WHAT YOU ARE ASKED TO DO » From the line containing "Adjusting and defining" through the last line of the data, return those lines exactly as written and nothing more.

□ □ □ □ □ □ □

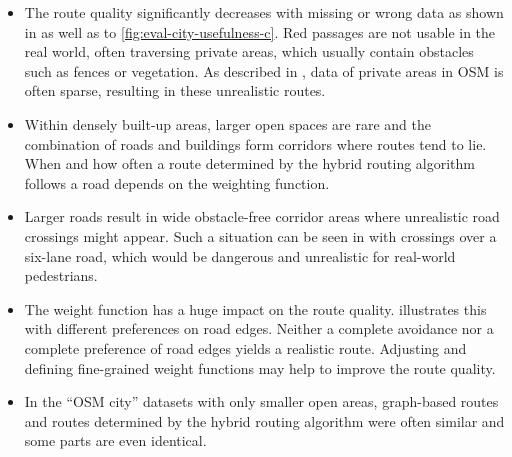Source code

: 			\begin{itemize}
				\item The route quality significantly decreases with missing or wrong data as shown in  as well as  to \ref{fig:eval-city-usefulness-c}.
				Red passages are not usable in the real world, often traversing private areas, which usually contain obstacles such as fences or vegetation.
				As described in , data of private areas in OSM is often sparse, resulting in these unrealistic routes.
				\item Within densely built-up areas, larger open spaces are rare and the combination of roads and buildings form corridors where routes tend to lie.
				When and how often a route determined by the hybrid routing algorithm follows a road depends on the weighting function.
				\item Larger roads result in wide obstacle-free corridor areas where unrealistic road crossings might appear.
				Such a situation can be seen in  with crossings over a six-lane road, which would be dangerous and unrealistic for real-world pedestrians.
				\item The weight function has a huge impact on the route quality.
				 illustrates this with different preferences on road edges.
				Neither a complete avoidance nor a complete preference of road edges yields a realistic route.
				Adjusting and defining fine-grained weight functions may help to improve the route quality.
				\item In the \enquote{OSM city} datasets with only smaller open areas, graph-based routes and routes determined by the hybrid routing algorithm were often similar and some parts are even identical.
			\end{itemize}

□ □ □ □ □ □ □

REPLY TO THE TASK »
				Adjusting and defining fine-grained weight functions may help to improve the route quality.
				\item In the \enquote{OSM city} datasets with only smaller open areas, graph-based routes and routes determined by the hybrid routing algorithm were often similar and some parts are even identical.
			\end{itemize}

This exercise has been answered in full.